---------- STORED DATA
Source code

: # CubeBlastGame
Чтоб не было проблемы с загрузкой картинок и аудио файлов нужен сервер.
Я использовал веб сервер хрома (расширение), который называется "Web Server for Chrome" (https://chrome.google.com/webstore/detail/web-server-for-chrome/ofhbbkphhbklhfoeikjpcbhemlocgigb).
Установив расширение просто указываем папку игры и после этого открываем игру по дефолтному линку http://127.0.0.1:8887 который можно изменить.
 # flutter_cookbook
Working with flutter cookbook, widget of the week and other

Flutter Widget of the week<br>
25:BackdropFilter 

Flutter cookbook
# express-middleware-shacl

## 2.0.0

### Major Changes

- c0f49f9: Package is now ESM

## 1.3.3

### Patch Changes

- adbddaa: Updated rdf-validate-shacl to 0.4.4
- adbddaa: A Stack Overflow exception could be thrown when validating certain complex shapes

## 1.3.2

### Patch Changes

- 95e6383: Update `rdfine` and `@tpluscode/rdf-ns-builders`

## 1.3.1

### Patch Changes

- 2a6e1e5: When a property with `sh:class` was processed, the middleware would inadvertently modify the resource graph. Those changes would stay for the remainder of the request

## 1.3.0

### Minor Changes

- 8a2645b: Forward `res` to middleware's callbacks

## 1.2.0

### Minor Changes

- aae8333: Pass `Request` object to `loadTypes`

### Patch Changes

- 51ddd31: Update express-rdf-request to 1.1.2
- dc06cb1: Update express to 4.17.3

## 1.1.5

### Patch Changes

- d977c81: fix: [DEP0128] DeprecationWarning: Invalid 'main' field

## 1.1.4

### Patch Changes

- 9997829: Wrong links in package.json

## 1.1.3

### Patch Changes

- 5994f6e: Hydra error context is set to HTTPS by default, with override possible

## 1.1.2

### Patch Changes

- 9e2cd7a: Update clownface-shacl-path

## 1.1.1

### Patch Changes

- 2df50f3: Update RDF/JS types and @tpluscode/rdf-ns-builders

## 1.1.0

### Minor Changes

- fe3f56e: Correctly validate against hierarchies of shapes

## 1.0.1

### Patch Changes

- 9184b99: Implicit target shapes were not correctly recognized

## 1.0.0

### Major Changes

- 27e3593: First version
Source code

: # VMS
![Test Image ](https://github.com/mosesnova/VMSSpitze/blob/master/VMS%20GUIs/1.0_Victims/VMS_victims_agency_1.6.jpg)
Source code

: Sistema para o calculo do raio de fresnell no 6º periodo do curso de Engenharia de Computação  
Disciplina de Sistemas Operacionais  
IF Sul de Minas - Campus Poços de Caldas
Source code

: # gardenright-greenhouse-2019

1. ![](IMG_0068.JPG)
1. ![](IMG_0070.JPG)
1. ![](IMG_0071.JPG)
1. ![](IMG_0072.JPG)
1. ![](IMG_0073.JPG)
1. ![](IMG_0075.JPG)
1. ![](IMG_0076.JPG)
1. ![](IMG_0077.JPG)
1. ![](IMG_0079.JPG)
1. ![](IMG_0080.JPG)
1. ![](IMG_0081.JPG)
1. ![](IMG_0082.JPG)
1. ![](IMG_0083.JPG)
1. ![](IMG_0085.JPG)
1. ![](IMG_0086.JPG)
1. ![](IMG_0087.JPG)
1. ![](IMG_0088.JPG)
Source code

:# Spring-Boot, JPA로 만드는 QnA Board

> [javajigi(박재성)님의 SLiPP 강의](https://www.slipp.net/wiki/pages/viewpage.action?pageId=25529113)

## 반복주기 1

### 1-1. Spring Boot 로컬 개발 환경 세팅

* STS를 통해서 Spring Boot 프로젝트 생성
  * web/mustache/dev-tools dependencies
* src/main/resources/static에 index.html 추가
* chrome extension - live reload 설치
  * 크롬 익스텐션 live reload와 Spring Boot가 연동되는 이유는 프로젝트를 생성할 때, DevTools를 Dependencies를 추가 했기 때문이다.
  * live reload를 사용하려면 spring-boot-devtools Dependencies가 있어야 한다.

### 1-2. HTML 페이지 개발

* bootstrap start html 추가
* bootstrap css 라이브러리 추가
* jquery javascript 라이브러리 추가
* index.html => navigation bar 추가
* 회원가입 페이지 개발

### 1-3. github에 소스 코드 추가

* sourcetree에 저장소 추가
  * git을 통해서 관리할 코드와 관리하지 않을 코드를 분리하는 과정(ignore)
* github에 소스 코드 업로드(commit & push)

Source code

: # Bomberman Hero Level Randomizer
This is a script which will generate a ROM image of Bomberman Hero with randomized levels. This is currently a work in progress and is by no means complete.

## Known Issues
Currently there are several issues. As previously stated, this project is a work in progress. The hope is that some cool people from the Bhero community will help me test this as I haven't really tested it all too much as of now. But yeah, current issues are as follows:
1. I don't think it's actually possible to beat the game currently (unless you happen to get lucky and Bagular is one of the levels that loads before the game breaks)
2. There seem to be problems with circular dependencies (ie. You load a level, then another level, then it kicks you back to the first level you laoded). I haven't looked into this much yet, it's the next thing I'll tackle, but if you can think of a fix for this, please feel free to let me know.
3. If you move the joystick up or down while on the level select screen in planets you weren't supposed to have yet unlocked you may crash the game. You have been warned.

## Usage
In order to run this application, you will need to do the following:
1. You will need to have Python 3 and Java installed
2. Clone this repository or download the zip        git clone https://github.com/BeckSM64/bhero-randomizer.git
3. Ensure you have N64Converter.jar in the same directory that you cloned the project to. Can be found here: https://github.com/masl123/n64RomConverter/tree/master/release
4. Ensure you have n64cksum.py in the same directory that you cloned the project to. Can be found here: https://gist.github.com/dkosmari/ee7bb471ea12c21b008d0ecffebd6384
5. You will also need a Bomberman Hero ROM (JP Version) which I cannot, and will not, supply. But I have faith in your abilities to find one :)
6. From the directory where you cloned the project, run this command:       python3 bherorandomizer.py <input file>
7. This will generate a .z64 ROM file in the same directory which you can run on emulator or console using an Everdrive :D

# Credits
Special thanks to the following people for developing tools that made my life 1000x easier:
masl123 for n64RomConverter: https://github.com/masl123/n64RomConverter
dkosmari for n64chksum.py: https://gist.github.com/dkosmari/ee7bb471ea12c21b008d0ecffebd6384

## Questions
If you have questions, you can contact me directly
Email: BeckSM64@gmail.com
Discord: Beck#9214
--------------------
§ TRY IT: Copy all lines of the preceding data that hold the word "file".

§ REPLY TO THE EXERCISE:
6. From the directory where you cloned the project, run this command:       python3 bherorandomizer.py <input file>
7. This will generate a .z64 ROM file in the same directory which you can run on emulator or console using an Everdrive :D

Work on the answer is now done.